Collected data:
=== Section Start ===

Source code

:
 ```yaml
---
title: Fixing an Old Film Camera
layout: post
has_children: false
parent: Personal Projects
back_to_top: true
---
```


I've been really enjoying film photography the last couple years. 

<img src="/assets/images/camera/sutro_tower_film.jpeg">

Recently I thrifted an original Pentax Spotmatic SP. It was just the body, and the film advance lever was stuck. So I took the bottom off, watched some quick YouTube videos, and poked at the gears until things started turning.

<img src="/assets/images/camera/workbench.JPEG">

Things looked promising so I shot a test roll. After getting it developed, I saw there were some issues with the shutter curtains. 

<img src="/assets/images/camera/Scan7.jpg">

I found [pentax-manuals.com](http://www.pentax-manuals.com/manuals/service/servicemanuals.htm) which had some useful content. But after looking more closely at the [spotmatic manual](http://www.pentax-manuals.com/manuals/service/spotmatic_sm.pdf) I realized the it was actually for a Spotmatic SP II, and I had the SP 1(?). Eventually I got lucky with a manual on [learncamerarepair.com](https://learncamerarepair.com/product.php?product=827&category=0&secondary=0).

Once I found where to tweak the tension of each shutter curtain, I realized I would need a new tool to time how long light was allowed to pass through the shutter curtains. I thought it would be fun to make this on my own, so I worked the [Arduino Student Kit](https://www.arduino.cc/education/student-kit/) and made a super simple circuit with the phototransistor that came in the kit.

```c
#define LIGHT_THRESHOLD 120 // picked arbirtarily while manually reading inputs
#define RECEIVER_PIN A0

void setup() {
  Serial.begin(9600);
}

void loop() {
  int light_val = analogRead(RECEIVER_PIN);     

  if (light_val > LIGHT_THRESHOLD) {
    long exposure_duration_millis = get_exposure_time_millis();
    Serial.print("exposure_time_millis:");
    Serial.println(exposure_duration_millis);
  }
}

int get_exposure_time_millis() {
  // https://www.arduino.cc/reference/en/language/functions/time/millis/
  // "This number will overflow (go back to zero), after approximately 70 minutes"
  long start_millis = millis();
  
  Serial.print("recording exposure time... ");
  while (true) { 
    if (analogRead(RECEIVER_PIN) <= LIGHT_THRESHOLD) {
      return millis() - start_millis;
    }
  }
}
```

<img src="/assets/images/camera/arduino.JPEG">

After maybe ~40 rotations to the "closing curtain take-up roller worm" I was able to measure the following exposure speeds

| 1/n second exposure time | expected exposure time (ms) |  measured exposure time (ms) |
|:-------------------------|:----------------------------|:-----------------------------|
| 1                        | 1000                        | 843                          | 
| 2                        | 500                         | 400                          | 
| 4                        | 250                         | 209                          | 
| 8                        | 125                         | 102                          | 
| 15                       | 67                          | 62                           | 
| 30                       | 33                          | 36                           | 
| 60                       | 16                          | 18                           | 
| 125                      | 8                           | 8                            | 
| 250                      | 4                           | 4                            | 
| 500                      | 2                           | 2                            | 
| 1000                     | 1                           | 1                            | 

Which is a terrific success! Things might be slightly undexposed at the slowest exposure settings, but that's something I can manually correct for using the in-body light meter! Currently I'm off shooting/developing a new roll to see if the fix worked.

=== Section End ===
=== Section Start ===

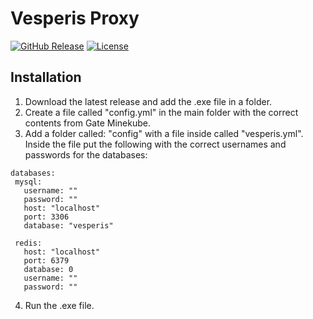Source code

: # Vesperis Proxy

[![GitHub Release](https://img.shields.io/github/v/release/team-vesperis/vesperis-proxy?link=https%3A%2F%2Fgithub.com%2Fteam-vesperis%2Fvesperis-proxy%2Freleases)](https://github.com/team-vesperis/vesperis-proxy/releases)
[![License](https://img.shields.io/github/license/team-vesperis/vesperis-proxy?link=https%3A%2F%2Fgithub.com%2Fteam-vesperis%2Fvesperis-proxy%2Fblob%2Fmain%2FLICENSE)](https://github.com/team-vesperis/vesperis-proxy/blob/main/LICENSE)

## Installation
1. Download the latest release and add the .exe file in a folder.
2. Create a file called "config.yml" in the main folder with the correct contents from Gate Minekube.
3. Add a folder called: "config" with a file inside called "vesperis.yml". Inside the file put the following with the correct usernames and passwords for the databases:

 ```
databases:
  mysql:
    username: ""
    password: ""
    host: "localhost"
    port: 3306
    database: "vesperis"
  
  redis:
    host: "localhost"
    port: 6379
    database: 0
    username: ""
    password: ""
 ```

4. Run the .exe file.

=== Section End ===
=== Section Start ===

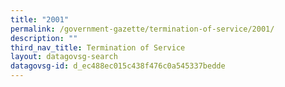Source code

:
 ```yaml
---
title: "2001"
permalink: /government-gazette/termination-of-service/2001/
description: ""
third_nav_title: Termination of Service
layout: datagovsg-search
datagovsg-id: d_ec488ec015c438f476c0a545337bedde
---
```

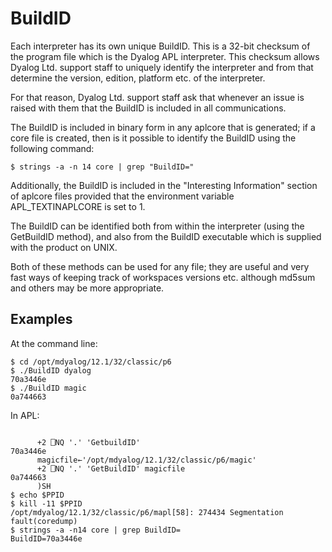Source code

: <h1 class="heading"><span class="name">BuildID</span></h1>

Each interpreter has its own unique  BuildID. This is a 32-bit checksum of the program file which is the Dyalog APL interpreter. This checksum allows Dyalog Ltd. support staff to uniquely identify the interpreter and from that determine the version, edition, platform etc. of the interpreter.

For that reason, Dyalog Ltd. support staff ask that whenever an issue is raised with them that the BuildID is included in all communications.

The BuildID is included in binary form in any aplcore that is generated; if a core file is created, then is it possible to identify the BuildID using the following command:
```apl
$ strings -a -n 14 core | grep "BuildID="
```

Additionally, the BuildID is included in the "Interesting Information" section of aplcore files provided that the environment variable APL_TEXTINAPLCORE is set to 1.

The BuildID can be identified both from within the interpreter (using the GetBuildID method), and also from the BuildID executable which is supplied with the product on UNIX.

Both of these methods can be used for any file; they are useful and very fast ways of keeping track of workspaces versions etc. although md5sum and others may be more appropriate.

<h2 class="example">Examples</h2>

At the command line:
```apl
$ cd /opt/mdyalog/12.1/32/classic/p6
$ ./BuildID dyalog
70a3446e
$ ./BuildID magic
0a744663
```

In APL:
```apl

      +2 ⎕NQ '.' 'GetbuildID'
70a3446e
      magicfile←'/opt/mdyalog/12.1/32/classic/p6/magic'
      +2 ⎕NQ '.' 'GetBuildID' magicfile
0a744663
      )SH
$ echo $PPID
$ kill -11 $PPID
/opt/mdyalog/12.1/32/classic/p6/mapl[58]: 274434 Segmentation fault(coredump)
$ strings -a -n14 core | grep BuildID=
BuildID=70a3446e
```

=== Section End ===

Go through the records line by line, and copy each line that holds the string "from".

2. Create a file called "config.yml" in the main folder with the correct contents from Gate Minekube.
Each interpreter has its own unique  BuildID. This is a 32-bit checksum of the program file which is the Dyalog APL interpreter. This checksum allows Dyalog Ltd. support staff to uniquely identify the interpreter and from that determine the version, edition, platform etc. of the interpreter.
The BuildID can be identified both from within the interpreter (using the GetBuildID method), and also from the BuildID executable which is supplied with the product on UNIX.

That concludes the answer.